23. What is the difference between a local and a global variable in Python?

           A local variable is defined within a specific function or block and is accessible only within that scope. It cannot be accessed outside of its defined scope.
           A global variable, on the other hand, is defined outside of any function and can be accessed throughout the program. It has a global scope and can be accessed from any function or block within the program.



24. What is the use of `__name__` attribute in Python?

           The '__name__' attribute in Python is a special attribute that is automatically defined for every module. When the module is run directly, '__name__' is set to '__main__'. It can be used to differentiate between when a module is run directly or imported as a module.

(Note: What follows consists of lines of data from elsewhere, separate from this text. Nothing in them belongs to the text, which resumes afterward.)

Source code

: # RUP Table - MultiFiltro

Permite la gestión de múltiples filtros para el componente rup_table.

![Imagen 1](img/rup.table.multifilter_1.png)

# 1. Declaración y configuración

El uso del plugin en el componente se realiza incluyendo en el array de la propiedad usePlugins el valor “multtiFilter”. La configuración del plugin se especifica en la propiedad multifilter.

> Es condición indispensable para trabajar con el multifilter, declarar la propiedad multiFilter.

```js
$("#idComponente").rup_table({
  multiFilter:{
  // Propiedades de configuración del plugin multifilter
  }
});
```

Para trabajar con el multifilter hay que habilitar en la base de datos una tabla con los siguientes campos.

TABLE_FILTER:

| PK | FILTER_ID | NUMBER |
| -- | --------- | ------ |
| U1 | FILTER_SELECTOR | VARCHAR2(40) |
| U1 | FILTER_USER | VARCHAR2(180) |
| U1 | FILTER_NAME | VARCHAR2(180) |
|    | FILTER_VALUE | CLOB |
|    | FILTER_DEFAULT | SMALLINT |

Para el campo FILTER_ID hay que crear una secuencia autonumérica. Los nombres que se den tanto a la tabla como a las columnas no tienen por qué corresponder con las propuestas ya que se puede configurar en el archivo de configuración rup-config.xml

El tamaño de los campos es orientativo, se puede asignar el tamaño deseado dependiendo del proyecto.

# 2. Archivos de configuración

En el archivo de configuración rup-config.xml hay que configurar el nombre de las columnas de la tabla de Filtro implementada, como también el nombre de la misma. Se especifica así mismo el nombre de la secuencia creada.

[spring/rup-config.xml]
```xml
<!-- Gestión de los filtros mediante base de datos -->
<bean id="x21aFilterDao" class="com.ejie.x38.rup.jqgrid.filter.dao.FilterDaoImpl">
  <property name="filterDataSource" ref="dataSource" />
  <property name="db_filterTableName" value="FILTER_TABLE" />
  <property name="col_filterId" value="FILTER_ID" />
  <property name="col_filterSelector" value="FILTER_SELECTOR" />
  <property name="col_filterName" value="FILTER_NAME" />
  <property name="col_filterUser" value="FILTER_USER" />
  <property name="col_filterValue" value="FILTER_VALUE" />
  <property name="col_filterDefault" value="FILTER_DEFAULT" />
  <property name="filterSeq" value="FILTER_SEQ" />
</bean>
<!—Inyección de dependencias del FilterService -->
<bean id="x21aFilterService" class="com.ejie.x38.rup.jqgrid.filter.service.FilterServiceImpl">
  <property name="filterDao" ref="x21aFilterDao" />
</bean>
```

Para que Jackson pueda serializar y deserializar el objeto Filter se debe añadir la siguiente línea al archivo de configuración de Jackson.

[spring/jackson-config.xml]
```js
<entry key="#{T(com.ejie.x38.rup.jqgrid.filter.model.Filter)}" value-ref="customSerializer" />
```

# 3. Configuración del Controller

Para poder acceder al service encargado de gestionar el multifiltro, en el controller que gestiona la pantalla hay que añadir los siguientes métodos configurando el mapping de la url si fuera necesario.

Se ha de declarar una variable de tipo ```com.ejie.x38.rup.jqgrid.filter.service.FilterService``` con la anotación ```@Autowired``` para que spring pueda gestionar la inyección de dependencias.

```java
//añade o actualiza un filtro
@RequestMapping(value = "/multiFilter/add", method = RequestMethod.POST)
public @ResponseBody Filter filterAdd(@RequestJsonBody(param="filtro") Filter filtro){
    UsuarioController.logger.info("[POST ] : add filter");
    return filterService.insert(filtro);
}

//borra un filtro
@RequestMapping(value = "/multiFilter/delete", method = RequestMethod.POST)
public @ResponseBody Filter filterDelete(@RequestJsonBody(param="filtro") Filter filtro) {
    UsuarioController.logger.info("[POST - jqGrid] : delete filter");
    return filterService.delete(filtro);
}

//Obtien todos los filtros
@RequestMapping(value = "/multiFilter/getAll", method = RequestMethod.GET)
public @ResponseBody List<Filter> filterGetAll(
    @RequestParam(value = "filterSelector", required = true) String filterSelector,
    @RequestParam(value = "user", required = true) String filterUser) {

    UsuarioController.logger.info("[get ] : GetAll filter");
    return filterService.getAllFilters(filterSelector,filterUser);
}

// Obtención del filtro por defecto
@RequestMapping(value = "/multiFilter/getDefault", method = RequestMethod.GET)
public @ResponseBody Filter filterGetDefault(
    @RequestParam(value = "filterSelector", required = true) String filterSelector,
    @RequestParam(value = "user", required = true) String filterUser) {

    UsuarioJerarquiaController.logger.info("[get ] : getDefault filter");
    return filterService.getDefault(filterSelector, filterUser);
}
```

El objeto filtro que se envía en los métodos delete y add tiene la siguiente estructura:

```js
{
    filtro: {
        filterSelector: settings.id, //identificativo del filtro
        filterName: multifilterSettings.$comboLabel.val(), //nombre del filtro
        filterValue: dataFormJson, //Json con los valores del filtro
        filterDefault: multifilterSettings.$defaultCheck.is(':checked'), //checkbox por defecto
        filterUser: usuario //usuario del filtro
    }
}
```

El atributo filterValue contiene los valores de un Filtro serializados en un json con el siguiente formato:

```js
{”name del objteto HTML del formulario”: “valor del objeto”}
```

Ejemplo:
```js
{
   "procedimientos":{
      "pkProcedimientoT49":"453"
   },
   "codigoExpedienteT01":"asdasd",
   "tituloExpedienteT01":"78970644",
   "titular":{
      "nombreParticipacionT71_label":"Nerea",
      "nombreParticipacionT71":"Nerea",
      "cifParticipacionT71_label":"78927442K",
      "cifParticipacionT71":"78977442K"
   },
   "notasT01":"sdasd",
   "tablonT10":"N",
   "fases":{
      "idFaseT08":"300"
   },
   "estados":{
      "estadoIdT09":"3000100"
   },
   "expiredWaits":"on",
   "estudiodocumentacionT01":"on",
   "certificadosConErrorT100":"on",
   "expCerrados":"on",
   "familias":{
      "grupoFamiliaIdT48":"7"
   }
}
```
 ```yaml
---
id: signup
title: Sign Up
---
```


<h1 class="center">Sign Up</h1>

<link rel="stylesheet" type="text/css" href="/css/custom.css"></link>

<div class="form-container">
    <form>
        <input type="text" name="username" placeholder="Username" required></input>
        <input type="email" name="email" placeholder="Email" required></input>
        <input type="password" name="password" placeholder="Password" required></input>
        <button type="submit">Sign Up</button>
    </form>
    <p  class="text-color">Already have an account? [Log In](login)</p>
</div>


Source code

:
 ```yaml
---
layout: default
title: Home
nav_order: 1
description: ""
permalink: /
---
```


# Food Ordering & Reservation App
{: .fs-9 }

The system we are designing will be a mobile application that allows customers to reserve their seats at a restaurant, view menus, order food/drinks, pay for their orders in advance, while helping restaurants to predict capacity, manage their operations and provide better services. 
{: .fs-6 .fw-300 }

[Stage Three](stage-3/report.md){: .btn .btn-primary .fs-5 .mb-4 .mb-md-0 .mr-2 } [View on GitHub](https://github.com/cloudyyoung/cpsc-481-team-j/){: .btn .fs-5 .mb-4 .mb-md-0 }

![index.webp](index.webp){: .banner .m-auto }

25. What is the difference between a private and a protected method in Python?
   
           In Python, both private and protected methods are ways to control access to class methods and variables. 

        A private method is denoted by a double underscore prefix before the method name, such as `__method()`. This method can only be accessed within the class definition and not from outside the class. This is done to prevent accidental modification or access to a method or variable that is meant to be used only within the class.

        A protected method is denoted by a single underscore prefix before the method name, such as `_method()`. This method can be accessed from within the class definition and any subclass, but not from outside the class or subclass. This is done to allow subclasses to access the method or variable but still prevent direct access from outside the class hierarchy.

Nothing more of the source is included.